Second, in a plutocracy the legal structure of taxation and the terms of debate pertaining thereto advantage the wealthy at the expense of others. This is exactly the concern voiced by Madison in Federalist No. 10, when he defined a faction as “a number of citizens . . . who are united and actuated by some common impulse of passion, or of interest, adverse to the rights of other citizens, or to the permanent and aggregate interests of the community.”
Third, in a plutocracy money regularly skews electoral politics. In this post-Citizens United year of super-PACs, no more need be said about this.
Fourth, plutocrats seek to ensure maximum feasible lobbying, because the ability to lobby to the best of one’s ability and wealth is the ultimate guarantor of the prior three forms of plutocratic influence. The Supreme Court’s interpretation of the First Amendment over the years has made that relatively easy.14
And fifth, in industrial democracies large corporations use their influence to guarantee a dominant share of government contracting monies, and in so doing are often able to devise barriers to entry to keep potential competitors at a disadvantage. That, obviously, is economically inefficient for the economy as a whole since it retards the engines of creative destruction as well as fuels inequality.

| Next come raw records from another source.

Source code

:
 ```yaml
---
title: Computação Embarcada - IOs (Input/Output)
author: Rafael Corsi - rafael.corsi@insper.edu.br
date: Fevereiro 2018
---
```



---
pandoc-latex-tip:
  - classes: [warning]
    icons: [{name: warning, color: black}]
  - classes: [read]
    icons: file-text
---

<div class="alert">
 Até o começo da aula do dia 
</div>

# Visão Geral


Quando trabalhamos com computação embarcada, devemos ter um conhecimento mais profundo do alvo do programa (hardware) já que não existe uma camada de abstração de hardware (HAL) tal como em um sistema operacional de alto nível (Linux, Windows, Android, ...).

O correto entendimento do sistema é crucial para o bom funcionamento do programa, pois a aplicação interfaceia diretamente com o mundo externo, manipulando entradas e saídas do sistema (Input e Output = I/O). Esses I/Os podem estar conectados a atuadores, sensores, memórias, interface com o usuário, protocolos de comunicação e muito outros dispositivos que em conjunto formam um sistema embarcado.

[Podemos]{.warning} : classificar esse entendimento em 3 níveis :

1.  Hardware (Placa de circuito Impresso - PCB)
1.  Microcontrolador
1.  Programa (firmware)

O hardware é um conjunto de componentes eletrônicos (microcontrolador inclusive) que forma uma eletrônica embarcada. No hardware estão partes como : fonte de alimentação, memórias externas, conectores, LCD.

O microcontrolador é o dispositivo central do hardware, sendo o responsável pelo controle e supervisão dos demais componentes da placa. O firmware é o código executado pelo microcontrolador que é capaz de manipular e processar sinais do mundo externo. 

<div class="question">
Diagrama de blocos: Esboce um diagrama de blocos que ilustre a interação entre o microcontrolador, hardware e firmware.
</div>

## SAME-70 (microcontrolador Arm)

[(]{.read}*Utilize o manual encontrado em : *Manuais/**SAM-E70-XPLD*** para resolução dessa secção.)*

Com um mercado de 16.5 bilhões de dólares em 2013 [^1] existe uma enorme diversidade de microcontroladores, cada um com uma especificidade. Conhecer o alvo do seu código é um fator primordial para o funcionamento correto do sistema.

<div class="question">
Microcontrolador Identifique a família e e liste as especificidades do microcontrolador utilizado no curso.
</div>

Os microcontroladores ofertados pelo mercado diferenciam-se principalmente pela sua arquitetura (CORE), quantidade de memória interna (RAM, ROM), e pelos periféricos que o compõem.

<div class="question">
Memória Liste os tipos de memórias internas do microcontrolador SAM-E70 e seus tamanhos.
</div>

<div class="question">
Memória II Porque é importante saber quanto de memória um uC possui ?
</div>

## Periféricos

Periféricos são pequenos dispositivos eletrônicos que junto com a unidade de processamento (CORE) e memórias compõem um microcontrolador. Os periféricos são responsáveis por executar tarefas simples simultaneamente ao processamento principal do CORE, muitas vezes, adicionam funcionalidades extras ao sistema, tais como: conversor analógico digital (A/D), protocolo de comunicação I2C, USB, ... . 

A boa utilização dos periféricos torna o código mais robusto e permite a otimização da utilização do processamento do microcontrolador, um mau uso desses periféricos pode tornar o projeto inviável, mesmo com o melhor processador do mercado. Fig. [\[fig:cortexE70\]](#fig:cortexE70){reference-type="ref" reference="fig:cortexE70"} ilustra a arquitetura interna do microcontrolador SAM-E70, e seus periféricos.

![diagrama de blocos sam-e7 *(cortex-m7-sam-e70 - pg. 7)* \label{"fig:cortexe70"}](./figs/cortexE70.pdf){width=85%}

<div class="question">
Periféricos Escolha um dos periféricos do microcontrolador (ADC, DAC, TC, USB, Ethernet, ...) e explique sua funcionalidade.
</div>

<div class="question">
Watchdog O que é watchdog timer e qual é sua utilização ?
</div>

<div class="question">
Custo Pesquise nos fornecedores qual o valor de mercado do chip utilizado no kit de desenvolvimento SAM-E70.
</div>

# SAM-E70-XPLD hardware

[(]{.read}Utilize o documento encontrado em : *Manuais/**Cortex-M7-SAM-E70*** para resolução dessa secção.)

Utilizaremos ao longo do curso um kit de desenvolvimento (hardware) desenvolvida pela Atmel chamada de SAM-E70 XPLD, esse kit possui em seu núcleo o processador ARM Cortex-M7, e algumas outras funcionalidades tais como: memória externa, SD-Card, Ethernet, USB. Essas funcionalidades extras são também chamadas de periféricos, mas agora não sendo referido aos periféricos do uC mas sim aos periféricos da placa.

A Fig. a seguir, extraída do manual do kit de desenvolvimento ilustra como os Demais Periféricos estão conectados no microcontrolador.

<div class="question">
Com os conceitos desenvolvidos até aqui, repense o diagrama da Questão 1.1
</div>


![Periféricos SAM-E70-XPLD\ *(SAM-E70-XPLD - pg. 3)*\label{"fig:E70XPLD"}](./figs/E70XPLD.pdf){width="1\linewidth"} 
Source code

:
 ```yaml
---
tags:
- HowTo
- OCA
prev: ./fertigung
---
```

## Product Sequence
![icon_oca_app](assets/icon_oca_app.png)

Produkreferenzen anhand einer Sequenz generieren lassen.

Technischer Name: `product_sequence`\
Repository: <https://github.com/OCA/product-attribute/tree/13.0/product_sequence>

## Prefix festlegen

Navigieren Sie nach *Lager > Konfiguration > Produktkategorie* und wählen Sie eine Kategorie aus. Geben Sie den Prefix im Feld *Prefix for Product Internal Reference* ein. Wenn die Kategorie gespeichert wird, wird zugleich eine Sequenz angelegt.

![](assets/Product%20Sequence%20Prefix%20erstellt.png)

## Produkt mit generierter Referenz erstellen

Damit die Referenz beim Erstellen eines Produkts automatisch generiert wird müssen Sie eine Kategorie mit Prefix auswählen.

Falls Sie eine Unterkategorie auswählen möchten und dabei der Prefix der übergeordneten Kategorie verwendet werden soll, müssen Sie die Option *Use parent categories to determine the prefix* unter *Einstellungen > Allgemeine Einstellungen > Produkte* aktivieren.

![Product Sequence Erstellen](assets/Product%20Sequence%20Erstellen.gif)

This fifth category may be the oldest of the five, at least in the U.S. example, but it is also in some sense the newest. Let me explain.
Government pro-corporate paternalism has existed since the Civil War era and grew to its basic shape because of and during that war. President Lincoln warned against it five months before he died, and it is worth listening to what he said:
I see in the near future a crisis approaching that unnerves me and causes me to tremble for the safety of my country. . . .
[C]orporations have been enthroned and an era of corruption in high places will follow, and the money power of the country will endeavor to prolong its reign by working upon the prejudices of the people until all wealth is aggregated in a few hands and the Republic is destroyed.15
After the war the trusts did indeed form from their wartime expansion and links to government, and already 120 years ago Americans were railing regularly (though not regularly enough, evidently) against, in the words of Hamlin Garland, the sort of corporate power that depends not on the absence of “paternal” government but on its presence in the form of favorable tax policy, subsidies, land grants, huge construction contracts and other forms of assistance. Government, Garland charged, had “fathered” a great concentration of wealth, creating “vast corporations and privileged classes” and even the “giant corporations to dominate our legislature.” Its intervention had undercut competition and created “the trusts.”16
A century and more after the railroad barons and oil trusts, the privileged position of several major American corporations—General Electric and Lockheed-Martin are pertinent examples—still depends in part on government contract work in both defense and non-defense sectors. But what is new about this oldest form of American plutocracy is the enormous increase in the ratio of public to private spending within the economy. In the 1900s, government at all levels accounted for about 10 percent of GNP. By the early 2000s that number had risen to 32 percent, and today it stands at about 40 percent. This is what whale-hearted administrative bureaucracies create when left to expand according to their own self-interested and open-ended logic. With the ratio of private to public spending falling from 9:1 to 3:2 in just over a century, corporations would be crippled without active lobbies to grab part of that public spending.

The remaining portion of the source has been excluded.